Office Depot will promote America Online Latin America’s through a new joint marketing alliance.

The deal, financial terms of which were not disclosed, will see AOL Mexico advertising goods and services sold by Office Depot de Mexico, the local unit of one of the world’s largest office products retailers.

In return, Delray Beach, Fl.-based Office Depot said it would promote the AOL Mexico service in each of its 60 stores in the country. One component of the effort will entail Office Deport setting up interactive, in-store demonstration kiosks.

The company also will promote the service through in-store signups and installation CDs.

“We are pleased to be working with Office Depot, a well known global brand and trusted retailer in the Mexican market,” said Eduardo Escalante, president of Mexico City-based AOL Mexico. “Through this agreement, we hope to reach out directly to a wide base of Mexican consumers and introduce them to the ease and convenience of the AOL interactive experience, which more than one million Latin American consumers have already made a part of their everyday lives.”
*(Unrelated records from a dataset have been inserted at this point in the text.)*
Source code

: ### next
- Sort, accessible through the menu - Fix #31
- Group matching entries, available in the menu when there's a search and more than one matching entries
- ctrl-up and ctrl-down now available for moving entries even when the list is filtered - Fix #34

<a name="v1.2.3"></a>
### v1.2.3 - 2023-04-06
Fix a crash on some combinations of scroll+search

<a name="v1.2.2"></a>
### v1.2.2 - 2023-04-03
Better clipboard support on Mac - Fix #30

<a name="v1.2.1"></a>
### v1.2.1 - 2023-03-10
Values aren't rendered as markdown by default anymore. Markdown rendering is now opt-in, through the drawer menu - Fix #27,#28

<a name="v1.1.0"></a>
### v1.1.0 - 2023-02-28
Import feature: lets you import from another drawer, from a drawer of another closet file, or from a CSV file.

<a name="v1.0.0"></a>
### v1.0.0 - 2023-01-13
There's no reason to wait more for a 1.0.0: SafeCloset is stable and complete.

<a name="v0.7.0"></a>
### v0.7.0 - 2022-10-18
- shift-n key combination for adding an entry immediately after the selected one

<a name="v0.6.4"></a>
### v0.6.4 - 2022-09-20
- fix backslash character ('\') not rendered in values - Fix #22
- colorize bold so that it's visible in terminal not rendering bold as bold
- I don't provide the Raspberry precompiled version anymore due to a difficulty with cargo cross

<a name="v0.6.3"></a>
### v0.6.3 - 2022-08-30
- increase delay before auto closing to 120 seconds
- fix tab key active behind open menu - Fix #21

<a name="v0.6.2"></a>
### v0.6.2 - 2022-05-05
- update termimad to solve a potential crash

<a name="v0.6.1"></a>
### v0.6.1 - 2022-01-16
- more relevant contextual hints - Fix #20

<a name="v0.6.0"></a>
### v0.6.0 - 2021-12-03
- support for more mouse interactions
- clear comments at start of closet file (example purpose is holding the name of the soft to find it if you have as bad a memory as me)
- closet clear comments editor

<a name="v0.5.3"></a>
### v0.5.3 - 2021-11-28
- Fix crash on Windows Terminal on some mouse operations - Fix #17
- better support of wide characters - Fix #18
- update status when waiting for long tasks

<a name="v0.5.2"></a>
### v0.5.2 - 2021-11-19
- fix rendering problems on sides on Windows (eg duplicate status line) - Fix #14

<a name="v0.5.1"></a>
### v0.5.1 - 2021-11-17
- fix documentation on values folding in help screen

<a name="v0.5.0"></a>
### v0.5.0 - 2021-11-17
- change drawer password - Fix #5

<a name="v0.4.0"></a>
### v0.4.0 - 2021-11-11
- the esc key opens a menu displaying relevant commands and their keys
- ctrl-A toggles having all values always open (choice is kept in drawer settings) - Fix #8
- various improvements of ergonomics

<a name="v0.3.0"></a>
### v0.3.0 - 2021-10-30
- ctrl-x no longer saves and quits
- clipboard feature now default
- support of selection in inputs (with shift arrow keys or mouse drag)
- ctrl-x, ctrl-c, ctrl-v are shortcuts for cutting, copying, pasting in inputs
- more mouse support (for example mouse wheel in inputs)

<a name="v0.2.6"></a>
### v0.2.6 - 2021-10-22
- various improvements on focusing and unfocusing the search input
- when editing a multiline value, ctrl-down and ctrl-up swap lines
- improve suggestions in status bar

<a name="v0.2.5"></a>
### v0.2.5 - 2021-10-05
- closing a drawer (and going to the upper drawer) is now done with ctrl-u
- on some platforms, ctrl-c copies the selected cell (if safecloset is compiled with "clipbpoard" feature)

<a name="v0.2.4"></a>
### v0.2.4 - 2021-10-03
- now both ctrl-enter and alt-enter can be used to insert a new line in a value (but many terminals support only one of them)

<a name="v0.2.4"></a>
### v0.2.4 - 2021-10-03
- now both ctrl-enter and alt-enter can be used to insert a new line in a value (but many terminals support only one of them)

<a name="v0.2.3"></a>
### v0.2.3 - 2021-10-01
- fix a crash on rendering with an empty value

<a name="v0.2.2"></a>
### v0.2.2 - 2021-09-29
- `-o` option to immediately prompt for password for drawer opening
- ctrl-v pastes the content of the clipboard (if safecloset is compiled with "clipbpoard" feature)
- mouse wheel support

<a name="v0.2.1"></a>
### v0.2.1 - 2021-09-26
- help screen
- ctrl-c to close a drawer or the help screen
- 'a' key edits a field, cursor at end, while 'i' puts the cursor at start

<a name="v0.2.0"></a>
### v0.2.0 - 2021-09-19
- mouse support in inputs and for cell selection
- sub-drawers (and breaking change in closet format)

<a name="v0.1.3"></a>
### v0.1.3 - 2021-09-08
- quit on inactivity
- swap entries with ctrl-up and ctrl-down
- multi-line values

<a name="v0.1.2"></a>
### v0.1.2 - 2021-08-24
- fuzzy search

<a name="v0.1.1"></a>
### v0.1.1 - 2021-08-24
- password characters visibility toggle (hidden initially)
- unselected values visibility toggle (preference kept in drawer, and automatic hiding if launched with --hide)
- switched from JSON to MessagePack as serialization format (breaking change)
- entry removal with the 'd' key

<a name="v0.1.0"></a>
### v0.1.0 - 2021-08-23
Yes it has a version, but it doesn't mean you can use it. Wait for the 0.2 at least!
The deal builds on a separate, longstanding relationship between Office Depot and AOL Time Warner ‘s America Online in the U.S. (AOL Latin America is a joint venture of AOL Time Warner and the Venezuela-based Cisneros Group.)

“AOL Latin America is happy to add Office Depot to the roster of leading brand marketers that work with us to introduce our AOL-branded services to consumers across the Latin American marketplace,” said Eduardo Hauser, vice president of AOL Services at AOL Latin America.

At the same time, the move is the latest effort by AOL to expand its subscriber base in the region, as the rate of domestic user growth stagnates at home. In addition to Office Deport, AOL Latin America has agreements with retailers Wal-Mart, Sam’s Club, Carrefour, Bompreco and Pontofrio.

AOL Latin America also is striving to boost its revenues, as pressure mounts for its New York-based parent over its money-losing units. The company, which reports second-quarter results next month, recently reported a net loss of $70.5 million for last quarter, on $18.5 million in revenue. ISP subscriptions comprise more than 80 percent of the unit’s revenue.

Earlier this year, AOL bailed out its Latin American venture with $160 million in debt financing, less than a year after having received a total of $150 million from AOL, Cisneros and Brazil’s Banco Itau SA.